Двенадцать часов спустя, лёжа в своей постели, я потирал ладони, пока солнечные лучи пробивали себе дорогу сквозь окна моего жилища. Я мог поклясться, что всё ещё ощущал шелковистость и тепло её кожи.
То мгновение или несколько мгновений, что мы вместе разделили, сидя в ледовой машине, были самыми искренними и настоящими за всю мою жизнь, тем более наедине с женщиной. Я держал её так, словно был последней спасательной шлюпкой в ледяной воде, в которой она цеплялась за жизнь. Не уверен, что Камилла Валон осознавала, что бормотала вслух невнятное о своей утрате и об отчаянии, тихонько всхлипывая в моих объятиях на протяжении целого часа. Она казалась потерянной… хотя наша связь будто помогала ей. Возможно, человеческое прикосновение было необходимым потрясением и очищением для неё.

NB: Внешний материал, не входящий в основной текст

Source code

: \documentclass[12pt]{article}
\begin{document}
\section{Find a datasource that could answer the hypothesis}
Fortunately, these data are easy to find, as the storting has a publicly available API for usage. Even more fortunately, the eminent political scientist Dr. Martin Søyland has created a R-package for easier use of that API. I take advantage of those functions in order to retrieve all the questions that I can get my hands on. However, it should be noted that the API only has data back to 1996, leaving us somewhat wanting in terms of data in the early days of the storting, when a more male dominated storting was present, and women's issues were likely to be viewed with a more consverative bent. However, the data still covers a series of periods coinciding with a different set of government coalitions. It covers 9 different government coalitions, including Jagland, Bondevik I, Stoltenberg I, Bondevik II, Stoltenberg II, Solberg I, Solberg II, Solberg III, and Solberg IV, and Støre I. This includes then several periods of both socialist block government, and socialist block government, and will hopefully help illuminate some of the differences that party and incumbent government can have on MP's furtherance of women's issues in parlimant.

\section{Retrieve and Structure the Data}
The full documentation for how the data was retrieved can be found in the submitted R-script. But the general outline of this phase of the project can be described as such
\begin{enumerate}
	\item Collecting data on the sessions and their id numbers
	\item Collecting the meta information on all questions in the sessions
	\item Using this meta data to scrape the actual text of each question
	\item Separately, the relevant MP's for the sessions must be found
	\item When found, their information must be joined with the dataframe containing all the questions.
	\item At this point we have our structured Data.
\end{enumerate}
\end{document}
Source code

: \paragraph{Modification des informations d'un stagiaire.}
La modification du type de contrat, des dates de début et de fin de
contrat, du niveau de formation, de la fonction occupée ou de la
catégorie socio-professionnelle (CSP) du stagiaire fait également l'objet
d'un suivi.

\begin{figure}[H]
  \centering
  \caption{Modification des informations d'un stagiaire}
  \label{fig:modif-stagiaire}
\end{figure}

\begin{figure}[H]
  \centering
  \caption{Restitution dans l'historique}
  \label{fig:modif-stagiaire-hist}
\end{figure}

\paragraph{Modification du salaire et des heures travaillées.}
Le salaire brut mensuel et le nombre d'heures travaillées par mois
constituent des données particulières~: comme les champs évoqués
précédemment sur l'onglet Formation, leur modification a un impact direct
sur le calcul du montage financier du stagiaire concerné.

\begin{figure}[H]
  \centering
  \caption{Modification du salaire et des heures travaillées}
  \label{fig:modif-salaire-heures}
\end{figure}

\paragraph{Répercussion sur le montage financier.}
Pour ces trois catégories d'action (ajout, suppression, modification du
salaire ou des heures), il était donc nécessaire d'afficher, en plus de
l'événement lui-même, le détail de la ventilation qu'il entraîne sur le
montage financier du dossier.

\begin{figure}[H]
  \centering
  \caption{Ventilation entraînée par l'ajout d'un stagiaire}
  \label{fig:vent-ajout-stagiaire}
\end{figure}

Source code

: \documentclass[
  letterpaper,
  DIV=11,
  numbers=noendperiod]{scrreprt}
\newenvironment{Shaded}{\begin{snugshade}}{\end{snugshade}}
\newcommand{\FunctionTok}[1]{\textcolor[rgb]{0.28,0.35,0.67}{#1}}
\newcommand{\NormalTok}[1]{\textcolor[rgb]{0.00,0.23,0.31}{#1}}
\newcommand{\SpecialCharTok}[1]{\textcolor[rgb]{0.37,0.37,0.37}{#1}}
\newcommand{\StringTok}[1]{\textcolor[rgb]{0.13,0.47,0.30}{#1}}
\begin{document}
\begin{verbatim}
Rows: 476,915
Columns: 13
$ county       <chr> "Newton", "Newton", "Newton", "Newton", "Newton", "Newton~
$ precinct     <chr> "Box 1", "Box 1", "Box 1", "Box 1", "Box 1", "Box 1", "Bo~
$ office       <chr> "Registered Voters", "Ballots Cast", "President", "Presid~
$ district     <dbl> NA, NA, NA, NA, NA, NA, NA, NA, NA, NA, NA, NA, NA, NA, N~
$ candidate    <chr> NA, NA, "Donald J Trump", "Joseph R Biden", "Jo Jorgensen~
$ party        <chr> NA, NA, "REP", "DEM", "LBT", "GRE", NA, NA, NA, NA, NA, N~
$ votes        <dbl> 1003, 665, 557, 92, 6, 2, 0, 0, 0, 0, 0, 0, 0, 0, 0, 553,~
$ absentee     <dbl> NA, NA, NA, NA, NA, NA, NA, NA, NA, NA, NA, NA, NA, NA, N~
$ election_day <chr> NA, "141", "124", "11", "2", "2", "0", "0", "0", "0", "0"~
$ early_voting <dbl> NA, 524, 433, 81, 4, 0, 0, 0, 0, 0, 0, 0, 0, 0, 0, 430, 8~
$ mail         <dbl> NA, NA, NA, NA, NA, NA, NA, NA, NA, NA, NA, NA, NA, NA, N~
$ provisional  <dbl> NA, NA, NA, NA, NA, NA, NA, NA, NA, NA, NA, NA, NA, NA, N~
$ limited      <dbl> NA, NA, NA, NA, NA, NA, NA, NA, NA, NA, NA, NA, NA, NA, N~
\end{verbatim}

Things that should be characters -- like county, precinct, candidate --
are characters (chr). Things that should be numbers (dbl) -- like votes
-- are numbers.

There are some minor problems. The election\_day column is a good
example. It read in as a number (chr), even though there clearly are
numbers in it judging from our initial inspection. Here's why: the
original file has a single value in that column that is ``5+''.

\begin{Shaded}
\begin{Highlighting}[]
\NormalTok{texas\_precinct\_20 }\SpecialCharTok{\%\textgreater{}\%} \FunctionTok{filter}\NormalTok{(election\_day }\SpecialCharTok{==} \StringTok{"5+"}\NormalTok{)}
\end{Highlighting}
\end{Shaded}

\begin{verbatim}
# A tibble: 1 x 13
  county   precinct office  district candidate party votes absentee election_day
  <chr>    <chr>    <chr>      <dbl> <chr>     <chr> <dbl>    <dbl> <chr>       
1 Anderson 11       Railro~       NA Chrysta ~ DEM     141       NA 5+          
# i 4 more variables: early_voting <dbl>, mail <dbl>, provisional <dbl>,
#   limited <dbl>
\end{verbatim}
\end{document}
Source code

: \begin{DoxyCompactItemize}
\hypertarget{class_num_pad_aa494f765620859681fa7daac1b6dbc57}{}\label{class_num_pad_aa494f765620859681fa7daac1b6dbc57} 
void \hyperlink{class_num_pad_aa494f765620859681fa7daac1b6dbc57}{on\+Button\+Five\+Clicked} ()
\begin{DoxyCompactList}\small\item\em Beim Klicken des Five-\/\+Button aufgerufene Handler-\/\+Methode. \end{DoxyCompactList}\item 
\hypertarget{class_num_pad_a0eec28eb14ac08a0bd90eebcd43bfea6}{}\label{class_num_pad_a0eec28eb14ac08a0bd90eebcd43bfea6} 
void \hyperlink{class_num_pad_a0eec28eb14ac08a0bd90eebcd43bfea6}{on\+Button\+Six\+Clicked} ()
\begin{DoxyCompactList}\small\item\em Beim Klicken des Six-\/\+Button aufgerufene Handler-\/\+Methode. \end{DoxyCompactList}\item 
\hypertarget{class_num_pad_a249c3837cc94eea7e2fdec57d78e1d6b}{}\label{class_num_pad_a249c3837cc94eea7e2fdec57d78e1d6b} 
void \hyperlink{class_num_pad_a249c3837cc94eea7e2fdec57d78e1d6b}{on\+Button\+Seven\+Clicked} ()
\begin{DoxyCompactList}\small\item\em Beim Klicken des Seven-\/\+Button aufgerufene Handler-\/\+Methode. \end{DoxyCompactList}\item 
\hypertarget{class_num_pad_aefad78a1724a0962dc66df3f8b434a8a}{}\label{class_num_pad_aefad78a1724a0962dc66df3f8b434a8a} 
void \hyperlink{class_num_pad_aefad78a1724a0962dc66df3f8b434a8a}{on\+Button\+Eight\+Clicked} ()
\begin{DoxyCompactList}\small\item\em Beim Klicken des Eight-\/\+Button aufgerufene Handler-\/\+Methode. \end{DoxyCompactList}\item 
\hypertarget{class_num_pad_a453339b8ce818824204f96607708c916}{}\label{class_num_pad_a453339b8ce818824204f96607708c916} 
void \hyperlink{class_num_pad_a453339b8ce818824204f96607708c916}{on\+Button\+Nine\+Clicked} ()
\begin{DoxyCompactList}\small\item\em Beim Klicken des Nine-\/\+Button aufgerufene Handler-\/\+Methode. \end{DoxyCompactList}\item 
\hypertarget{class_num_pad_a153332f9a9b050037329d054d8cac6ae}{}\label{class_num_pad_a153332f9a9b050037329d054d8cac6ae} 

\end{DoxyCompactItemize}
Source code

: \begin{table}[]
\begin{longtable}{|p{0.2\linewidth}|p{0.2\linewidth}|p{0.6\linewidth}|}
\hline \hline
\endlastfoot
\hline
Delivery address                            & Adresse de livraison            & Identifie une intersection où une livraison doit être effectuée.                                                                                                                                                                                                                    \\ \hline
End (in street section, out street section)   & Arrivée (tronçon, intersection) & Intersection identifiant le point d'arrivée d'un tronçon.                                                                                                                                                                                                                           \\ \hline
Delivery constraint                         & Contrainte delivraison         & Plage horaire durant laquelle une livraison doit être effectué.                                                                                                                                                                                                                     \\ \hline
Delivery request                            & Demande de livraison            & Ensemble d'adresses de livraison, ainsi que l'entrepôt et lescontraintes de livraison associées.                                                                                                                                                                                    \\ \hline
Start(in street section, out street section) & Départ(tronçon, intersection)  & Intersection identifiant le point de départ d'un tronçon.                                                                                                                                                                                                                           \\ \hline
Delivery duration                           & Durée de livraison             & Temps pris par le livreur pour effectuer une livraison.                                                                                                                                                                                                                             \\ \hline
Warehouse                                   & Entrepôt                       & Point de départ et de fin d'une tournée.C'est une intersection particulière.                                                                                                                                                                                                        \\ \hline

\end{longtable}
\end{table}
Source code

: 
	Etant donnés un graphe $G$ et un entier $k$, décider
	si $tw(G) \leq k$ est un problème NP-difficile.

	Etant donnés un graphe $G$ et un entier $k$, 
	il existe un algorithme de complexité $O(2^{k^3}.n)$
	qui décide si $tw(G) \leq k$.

Для меня всё было иначе. Я был в замешательстве как никогда раньше в отношении женщины или, лучше сказать, девушки. Я увидел абсолютно другую строну ледяной королевы, которая, как я думал, не способна на чувства. Меня не покидали мысли о том, как её тело льнуло ко мне, как пахли её волосы ванилью и маслом ши, как опускались её ресницы, когда она прижималась к моей шее.
Мысли, которые не должны были зарождаться в моей голове по отношению к девушке, которая технически выплачивала мне заработную плату.
Если быть честным, мне всегда везло с девушками. Я вырос в городе, где все друг друга знали, и за все годы, прожитые тут, у меня были девушки, были мимолётные увлечения, которые заканчивались дружелюбно, без потерянной любви, так как она и не зарождалась. Войдя во взрослый мир и получив работу на полную ставку, я стал знакомиться с женщинами — женщинами, которые жили в Харлин Фоллс, но искали мужчину, время от времени согревающего их постели. Как, к примеру, Сара — девушка, с которой я столкнулся у городского муниципалитета в вечер танцев и с которой вернулся в свой лофт. Я не искал серьёзных отношений, потому что сам никогда ни к кому не относился всерьёз.